His parents were married in the early 1870s and later moved to Williamson, W.Va., which is where son Julien was born and from where he launched his military career. As a young lieutenant he saw service in the Philippines before arriving in Douglas.
One reporter for the Pittsburgh Gazette-Times said Gaugot "had his hands full keeping impetuous Americans on their side of the line and preventing belligerents across the border from committing depredations on American soil."
Hostilities erupted across the border in Aqua Prieta on April 13 and some Americans on the Mexican side were caught in the middle of it.
"Americans in Douglas are in an angry mood because citizens who happened to be at the Nacozari Railway Station in Agua Prieta when the rebel train arrived yesterday were not given an opportunity to escape to a place of safety," a reporter stated. "They were caught in a corner by the suddenness of the attack, which was begun immediately with the pouring out of the rebel troopers from the coaches."

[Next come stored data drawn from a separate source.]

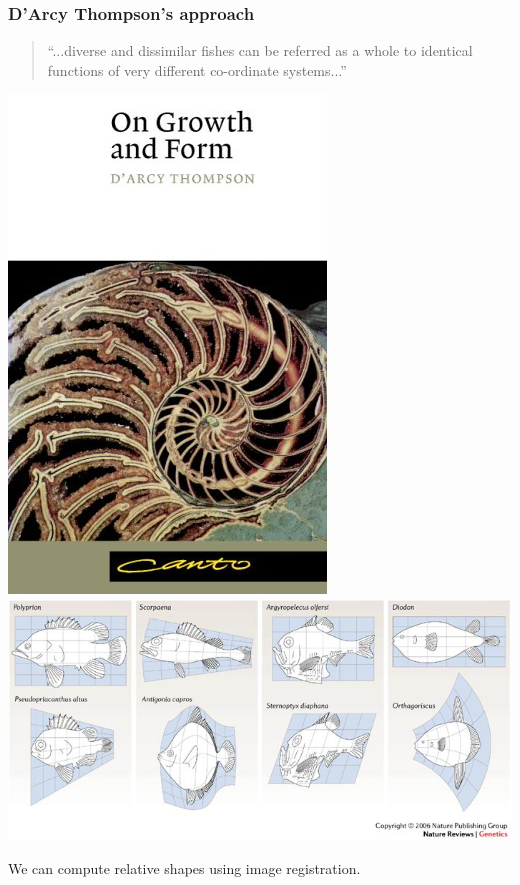 \begin{frame}
\frametitle{D'Arcy Thompson's approach}
\begin{quote}
``...diverse and dissimilar fishes can be referred as a whole to identical functions of very different co-ordinate systems...''
\end{quote}
\begin{center}
\includegraphics[height=0.4\textheight]{OGAF}
\includegraphics[height=0.4\textheight]{fish}
\end{center}
We can compute relative shapes using image registration.
\end{frame}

During the shelling of the town, 29 federal troops broke ranks and raced over the open field toward the American line, the rebels firing on them as they ran. At the line, they were stopped by Gaugot and surrendered.
While under heavy fire, Gaugot then crossed the international border to meet with the rebel commander to receive the surrender of a force of Mexican Federals, who were surrounded. Gaugot suggested that the federal garrison, with many of its troops wounded, surrender themselves to the Americans.
Gen. Arturo "Red" Lopez, commander of the revolutionary forces, permitted Gaugot to escort them – along with five Americans held prisoner – to the American line. Gaugot was thus credited with saving many lives on both sides of the border.
For his heroic action Gaugot was awarded the Congressional Medal of Honor, the nation's highest award, by President Taft, on Nov. 23, 1912.
Currently, a campaign has been under way in Douglas to erect a public marker to commemorate the soldiers from the Mexican Revolution buried there and to honor Capt. Gaugot, who is buried at Arlington National Cemetery.
Gaugot's parents and grandparents are buried in Tamaqua's Odd Fellows cemetery.